I do find it frustrating when I read how people dislike CGI produced tarot decks, with an all encompassing sweep of an entire genre. People will like or dislike any tarot deck and they are free to voice their opinions and tastes, but to dislike something because of the medium (they think) is used seems a very rigid criteria and to be honest suggests a misconception of the process involved. I can understand why certain works have given the media a bad rap, i.e. poorly Photoshopped images of your uncle Harry wearing a wizards costume pasted onto a photo of the local park and then titled "The Hermit" isn't going challenge lets say the more demanding members here. Equally the ease of applying a "artistic" filter to a photograph with the push of a button that anyone can do may suggest a similar ease to all aspects of the medium. And of course there are all those staring eyed Barbie looking 3D figures...But that is a layman's generalization based in part on examples of poorer execution and does not fairly consider that its a medium that people are still learning to use. (I'm embarrassed by my own earlier CGI work).

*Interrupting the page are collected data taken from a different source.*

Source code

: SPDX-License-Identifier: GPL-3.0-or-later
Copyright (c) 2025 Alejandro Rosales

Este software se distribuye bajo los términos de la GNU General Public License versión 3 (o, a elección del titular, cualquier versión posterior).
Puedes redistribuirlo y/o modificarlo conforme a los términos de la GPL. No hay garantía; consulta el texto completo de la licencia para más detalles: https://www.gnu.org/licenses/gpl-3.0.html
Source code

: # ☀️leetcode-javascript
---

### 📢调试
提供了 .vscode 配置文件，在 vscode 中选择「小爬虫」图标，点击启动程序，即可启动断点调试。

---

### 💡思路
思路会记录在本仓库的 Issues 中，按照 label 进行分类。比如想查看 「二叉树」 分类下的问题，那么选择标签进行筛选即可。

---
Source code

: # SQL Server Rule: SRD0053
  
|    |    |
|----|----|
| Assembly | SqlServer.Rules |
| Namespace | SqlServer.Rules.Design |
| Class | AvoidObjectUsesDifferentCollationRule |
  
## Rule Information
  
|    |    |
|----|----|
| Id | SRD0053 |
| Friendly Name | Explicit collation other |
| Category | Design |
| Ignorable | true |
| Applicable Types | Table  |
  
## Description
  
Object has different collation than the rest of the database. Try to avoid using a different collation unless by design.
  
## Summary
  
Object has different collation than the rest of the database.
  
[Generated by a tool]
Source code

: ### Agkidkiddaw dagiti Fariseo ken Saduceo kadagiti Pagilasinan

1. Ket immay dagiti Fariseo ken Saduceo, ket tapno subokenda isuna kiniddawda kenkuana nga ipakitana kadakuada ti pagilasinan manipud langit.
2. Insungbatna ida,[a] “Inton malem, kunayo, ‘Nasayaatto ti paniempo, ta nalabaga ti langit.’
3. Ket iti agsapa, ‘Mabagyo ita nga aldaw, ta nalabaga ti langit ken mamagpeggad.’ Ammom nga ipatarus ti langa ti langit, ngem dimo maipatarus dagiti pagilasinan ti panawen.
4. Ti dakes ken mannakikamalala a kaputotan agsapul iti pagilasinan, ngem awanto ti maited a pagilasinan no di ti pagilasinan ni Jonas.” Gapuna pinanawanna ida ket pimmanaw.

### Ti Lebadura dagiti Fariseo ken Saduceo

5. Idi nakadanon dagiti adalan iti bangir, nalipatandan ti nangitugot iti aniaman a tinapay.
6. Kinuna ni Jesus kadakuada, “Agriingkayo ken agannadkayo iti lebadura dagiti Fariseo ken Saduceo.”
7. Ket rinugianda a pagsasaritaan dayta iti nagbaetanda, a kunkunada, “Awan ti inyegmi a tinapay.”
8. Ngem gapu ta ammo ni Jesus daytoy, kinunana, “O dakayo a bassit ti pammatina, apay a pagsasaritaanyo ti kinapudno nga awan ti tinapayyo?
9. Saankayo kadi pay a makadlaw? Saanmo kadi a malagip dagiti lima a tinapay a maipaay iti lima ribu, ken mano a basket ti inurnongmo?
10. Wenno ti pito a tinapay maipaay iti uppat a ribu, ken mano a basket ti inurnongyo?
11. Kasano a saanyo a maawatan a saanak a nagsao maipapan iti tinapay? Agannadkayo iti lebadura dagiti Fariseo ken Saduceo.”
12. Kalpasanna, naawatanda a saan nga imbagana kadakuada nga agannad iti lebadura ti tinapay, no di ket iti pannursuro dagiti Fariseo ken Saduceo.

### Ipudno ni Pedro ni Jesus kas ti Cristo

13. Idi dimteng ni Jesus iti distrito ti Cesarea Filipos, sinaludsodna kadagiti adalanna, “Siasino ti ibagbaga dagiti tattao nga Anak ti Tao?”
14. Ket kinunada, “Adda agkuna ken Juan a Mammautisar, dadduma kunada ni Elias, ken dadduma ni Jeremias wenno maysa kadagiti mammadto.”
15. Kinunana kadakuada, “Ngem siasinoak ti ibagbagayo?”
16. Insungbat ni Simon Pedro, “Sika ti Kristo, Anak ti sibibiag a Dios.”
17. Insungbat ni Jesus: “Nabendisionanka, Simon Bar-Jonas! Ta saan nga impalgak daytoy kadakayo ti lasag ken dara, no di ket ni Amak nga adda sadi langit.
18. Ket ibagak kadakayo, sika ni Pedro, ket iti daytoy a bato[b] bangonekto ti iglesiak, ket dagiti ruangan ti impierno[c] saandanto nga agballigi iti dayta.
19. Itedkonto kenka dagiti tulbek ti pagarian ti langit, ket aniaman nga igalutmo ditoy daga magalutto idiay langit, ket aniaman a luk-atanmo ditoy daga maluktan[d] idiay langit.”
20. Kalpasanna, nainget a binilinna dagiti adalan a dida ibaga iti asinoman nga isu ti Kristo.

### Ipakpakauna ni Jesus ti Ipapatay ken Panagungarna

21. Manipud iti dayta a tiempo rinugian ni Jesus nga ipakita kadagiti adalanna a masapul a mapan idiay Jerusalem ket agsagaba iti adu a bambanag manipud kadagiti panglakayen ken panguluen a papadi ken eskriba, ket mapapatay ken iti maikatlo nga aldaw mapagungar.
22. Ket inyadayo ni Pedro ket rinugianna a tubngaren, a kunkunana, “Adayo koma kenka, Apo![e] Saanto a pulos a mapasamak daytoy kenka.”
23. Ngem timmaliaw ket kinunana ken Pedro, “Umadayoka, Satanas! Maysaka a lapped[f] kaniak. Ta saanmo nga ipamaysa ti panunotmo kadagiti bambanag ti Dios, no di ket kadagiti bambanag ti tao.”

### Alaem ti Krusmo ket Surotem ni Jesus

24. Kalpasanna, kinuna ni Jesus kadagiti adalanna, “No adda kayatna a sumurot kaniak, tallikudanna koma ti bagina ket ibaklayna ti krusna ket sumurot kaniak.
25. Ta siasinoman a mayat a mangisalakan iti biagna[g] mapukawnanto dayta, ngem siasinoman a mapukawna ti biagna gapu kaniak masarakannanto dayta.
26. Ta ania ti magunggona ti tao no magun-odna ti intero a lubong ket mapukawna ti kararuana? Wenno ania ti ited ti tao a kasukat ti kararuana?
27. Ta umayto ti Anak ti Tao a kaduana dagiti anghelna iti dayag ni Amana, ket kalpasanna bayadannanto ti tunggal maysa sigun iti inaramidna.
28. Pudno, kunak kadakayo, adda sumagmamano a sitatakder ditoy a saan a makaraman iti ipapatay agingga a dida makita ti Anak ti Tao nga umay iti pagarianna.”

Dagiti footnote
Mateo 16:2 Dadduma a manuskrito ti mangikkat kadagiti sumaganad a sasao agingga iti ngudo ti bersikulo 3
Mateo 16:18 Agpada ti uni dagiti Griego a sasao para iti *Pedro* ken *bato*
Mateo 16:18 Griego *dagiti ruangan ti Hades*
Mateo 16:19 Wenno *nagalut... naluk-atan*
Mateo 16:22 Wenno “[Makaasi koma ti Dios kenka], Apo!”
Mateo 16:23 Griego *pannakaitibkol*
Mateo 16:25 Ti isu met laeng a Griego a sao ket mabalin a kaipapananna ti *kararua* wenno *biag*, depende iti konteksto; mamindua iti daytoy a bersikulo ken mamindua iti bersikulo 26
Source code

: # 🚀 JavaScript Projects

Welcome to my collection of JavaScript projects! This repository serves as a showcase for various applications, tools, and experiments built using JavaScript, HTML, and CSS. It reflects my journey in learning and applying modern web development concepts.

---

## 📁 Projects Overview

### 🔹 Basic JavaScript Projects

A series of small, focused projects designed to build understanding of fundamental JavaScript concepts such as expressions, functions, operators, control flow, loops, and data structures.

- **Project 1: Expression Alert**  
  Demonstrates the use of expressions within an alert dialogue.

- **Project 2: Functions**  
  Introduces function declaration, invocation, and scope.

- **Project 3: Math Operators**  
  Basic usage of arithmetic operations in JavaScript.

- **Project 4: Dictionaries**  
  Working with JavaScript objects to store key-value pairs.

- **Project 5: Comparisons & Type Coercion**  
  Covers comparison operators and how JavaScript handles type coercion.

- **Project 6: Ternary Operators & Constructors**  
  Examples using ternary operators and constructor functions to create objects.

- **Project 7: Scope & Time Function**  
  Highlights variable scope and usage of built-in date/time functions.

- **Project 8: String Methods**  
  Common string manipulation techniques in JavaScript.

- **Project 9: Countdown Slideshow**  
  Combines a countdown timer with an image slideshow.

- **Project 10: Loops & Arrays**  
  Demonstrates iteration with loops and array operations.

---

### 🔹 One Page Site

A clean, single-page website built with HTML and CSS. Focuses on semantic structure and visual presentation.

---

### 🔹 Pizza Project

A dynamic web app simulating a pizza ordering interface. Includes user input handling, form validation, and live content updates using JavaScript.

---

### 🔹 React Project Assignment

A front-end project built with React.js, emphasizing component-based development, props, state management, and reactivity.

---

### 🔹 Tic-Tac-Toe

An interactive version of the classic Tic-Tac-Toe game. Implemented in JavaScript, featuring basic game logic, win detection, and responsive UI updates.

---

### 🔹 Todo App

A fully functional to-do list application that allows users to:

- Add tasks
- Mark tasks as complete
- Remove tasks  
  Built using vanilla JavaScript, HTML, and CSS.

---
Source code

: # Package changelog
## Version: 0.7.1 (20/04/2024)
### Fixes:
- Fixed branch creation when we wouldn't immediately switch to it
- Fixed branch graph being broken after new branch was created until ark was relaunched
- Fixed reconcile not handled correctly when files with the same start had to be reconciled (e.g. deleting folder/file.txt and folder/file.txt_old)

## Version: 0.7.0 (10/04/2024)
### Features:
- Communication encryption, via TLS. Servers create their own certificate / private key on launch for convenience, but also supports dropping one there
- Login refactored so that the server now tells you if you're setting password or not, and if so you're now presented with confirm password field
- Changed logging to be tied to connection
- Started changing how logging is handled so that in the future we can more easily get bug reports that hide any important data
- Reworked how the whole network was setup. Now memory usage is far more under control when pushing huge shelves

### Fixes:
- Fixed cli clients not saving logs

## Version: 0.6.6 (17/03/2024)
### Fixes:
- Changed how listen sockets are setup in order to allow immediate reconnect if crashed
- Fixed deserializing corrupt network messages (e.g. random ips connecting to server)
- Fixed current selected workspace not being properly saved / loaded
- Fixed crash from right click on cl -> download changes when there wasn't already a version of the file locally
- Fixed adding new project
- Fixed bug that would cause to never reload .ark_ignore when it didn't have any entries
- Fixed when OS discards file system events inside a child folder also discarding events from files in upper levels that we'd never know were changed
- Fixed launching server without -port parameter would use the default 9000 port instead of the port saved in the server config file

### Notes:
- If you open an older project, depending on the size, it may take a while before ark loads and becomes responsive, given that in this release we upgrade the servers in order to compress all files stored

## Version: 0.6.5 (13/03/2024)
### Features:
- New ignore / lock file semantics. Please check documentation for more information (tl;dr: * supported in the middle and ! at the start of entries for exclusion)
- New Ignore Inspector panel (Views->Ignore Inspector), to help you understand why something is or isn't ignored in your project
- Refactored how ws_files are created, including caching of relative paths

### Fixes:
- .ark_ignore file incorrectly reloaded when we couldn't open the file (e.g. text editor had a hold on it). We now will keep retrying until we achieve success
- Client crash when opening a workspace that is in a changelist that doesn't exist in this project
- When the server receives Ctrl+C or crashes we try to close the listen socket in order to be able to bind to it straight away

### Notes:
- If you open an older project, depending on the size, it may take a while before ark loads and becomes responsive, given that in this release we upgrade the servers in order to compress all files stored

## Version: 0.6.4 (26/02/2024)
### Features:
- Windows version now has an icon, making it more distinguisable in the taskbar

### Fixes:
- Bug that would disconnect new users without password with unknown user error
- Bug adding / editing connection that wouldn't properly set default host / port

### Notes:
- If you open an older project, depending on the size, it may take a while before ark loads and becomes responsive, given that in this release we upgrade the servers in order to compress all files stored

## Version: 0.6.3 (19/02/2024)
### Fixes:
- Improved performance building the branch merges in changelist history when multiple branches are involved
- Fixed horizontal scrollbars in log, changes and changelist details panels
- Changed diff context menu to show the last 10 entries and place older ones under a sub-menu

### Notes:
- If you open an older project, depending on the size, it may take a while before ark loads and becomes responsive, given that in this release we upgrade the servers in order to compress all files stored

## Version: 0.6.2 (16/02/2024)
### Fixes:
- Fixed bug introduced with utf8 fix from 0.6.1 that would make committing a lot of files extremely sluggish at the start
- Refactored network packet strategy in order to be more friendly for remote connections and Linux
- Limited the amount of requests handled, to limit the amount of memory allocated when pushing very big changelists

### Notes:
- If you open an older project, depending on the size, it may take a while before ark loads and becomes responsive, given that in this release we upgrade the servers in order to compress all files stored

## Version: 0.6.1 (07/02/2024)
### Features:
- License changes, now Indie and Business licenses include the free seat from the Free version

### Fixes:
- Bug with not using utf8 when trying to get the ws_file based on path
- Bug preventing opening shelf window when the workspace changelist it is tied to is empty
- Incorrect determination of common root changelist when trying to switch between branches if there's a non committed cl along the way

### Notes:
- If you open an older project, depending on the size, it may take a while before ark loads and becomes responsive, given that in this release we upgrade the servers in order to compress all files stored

Nevertheless I for one don't approach my digital work to make it look like it was a "real" photo, or a "real" painting as an earlier post described. I produce it to be just a realistic "image" in its own right, just as I did in my earlier days with airbrush, paint brush and physical pencil, its merely my preferred tool at this point. Its also a tool that has been used to create an infinite variety of styles in the hands and minds of numerous creative people. I can't be bothered to do so at this particular moment, but I'm pretty sure that I could provide images (not mine) that you would be challenged to determine wether they had been produced using CGI or traditional media. But the real point is why should it matter so much anyway, why not judge the image for what it is, like or dislike it for what it is, not how you assume it was done, or how easy you assume it was to do, and as such categorize it as not "real" by some nebulous "arty" subjectivity. From cave paintings to CGI, art is about communicating a concept, a message, a story, an emotion. At least thats how I've approached it anyway, particularly regarding Tarot, and I believe I speak for other designers as well. You don't have to like it and I'm more than aware that many of you don't. Or it may not "touch" you, or it may lack any other number of qualities you need from a tarot deck. But such criteria will apply to any deck no matter how its produced. I feel its misleading to even describe CGI as being computer generated images, because in fact they are generated by humans...... using a computer. Just as you wouldn't describe a Da Vinci or Picasso as oil generated. They are vastly different styles using a common denominator of medium....
 

greatdane

It's not the cgi part that bothers me as much as when old artwork is just used for tarot by adding a coin in someone's hand or a sword. All I can think is....that's an old picture (sometimes an old masterpiece) that someone just digitally added a sword to. It's especially bad if I recognize the artwork, because that's all I think of. Like having the Mona Lisa as the Empress....it just doesn't work for me, no matter how well it may be done. I DO get why it works for others. The Silent Tarot is definitely collage and uses old pictures, but the way it's done works for me.
 

cirom

I can understand that....and can't help but agree with you actually. But thats more an "approach" than the fault of the medium. The medium in this case just makes it easier to do.